A research team appears to be closing in on the answer to one of the mysteries of the universe – why did antimatter disappear but matter remained?

It is believed that when the universe was created, equal amounts of matter and antimatter were generated. Matter and antimatter share the same mass but bear the opposite charge. However, antimatter has disappeared and now the universe is composed of ordinary matter. The research team from the High Energy Accelerator Research Organization (KEK) and other institutes has been conducting an experiment to untangle this mystery with the help of mysterious particles called neutrinos (see below).

Everything around us is made of matter. It is thought that a collision between matter and antimatter can lead to their mutual annihilation, but due to subtle differences in their properties, only matter has remained.

The research team has conducted an experiment using the unique properties of neutrinos, which come in three types – electron, muon and tau. As a neutrino travels through the air, it can change into another type. In the experiment, researchers created and fired a beam of muon neutrinos and muon antineutrinos from the Japan Proton Accelerator Research Complex (J-PARC) in Tokaimura, Ibaraki Prefecture. The Super-Kamiokande underground neutrino detector, which is 295 kilometers away in Hida, Gifu Prefecture, detected the number of muon neutrinos that changed into electron neutrinos.

During research conducted over the past decade, the team had observed 90 electron neutrinos but only 15 electron antineutrinos. The findings of the latest research project apparently show with a 95% confidence level that neutrinos and antineutrinos behave differently. The experiment's results were published in the April edition of the British scientific journal Nature.

"We want to keep gathering data and get that confidence level up to 99.7%," said Kyoto University Associate Prof. Atsuko Ichikawa, spokesperson of the research team. Ichikawa is an expert in particle physics and this year received the Saruhashi Prize awarded to outstanding female scientists.

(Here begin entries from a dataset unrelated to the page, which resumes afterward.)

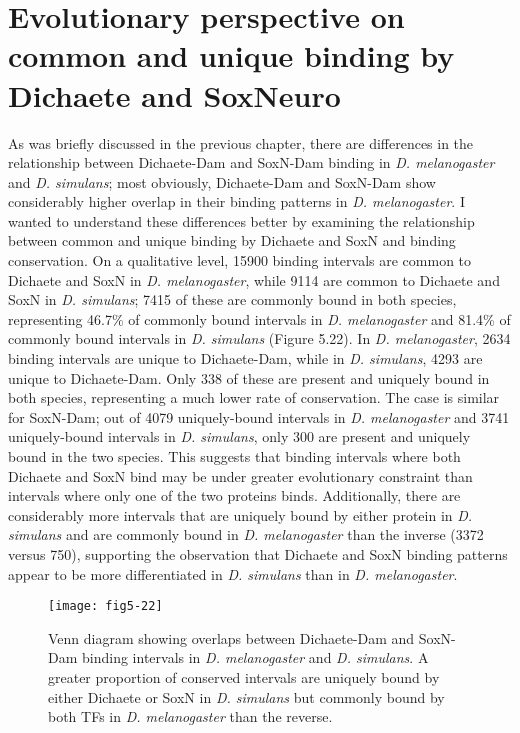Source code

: \section{Evolutionary perspective on common and unique binding by Dichaete and SoxNeuro}
As was briefly discussed in the previous chapter, there are differences in the relationship between Dichaete-Dam and SoxN-Dam binding in \emph{D. melanogaster} and \emph{D. simulans}; most obviously, Dichaete-Dam and SoxN-Dam show considerably higher overlap in their binding patterns in \emph{D. melanogaster}. I wanted to understand these differences better by examining the relationship between common and unique binding by Dichaete and SoxN and binding conservation. On a qualitative level, 15900 binding intervals are common to Dichaete and SoxN in \emph{D. melanogaster}, while 9114 are common to Dichaete and SoxN in \emph{D. simulans}; 7415 of these are commonly bound in both species, representing 46.7\% of commonly bound intervals in \emph{D. melanogaster} and 81.4\% of commonly bound intervals in \emph{D. simulans} (Figure 5.22). In \emph{D. melanogaster}, 2634 binding intervals are unique to Dichaete-Dam, while in \emph{D. simulans}, 4293 are unique to Dichaete-Dam. Only 338 of these are present and uniquely bound in both species, representing a much lower rate of conservation. The case is similar for SoxN-Dam; out of 4079 uniquely-bound intervals in \emph{D. melanogaster} and 3741 uniquely-bound intervals in \emph{D. simulans}, only 300 are present and uniquely bound in the two species. This suggests that binding intervals where both Dichaete and SoxN bind may be under greater evolutionary constraint than intervals where only one of the two proteins binds. Additionally, there are considerably more intervals that are uniquely bound by either protein in \emph{D. simulans} and are commonly bound in \emph{D. melanogaster} than the inverse (3372 versus 750), supporting the observation that Dichaete and SoxN binding patterns appear to be more differentiated in \emph{D. simulans} than in \emph{D. melanogaster}.

\begin{figure}
\centering
\texttt{[image: fig5-22]}
\caption[Overlaps between Dichaete-Dam and SoxN-Dam binding intervals in \emph{D. melanogaster} and \emph{D. simulans}]{Venn diagram showing overlaps between Dichaete-Dam and SoxN-Dam binding intervals in \emph{D. melanogaster} and \emph{D. simulans}. A greater proportion of conserved intervals are uniquely bound by either Dichaete or SoxN in \emph{D. simulans} but commonly bound by both TFs in \emph{D. melanogaster} than the reverse.}
\label{Figure 5.22}
\end{figure}

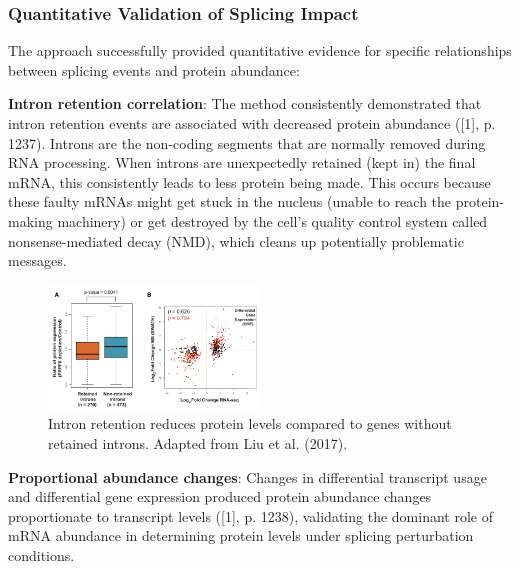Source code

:\documentclass[12pt,a4paper]{article}
\begin{document}
\subsubsection{Quantitative Validation of Splicing Impact}

The approach successfully provided quantitative evidence for specific relationships between splicing events and protein abundance:

\textbf{Intron retention correlation}: The method consistently demonstrated that intron retention events are associated with decreased protein abundance ([1], p. 1237). Introns are the non-coding segments that are normally removed during RNA processing. When introns are unexpectedly retained (kept in) the final mRNA, this consistently leads to less protein being made. This occurs because these faulty mRNAs might get stuck in the nucleus (unable to reach the protein-making machinery) or get destroyed by the cell's quality control system called nonsense-mediated decay (NMD), which cleans up potentially problematic messages.

\begin{figure}[H]
\centering
\includegraphics[width=0.5\textwidth]{intron_retention_figure_6_liu.png}
\caption{Intron retention reduces protein levels compared to genes without retained introns. Adapted from Liu et al. (2017).}
\label{fig:intron_retention}
\end{figure}

\textbf{Proportional abundance changes}: Changes in differential transcript usage and differential gene expression produced protein abundance changes proportionate to transcript levels ([1], p. 1238), validating the dominant role of mRNA abundance in determining protein levels under splicing perturbation conditions.
\end{document}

Kunio Inoue, director of Tohoku University's Research Center for Neutrino Science, said, "Research verifying the qualities of neutrinos is progressing faster than I imagined. We're getting closer to solving the mystery of why matter remained in the universe."

--Neutrinos

Neutrinos are particles found in abundance in the universe, but they can pass through any object. Detecting them requires equipment including a huge water tank equipped with multiple extremely sensitive light detectors.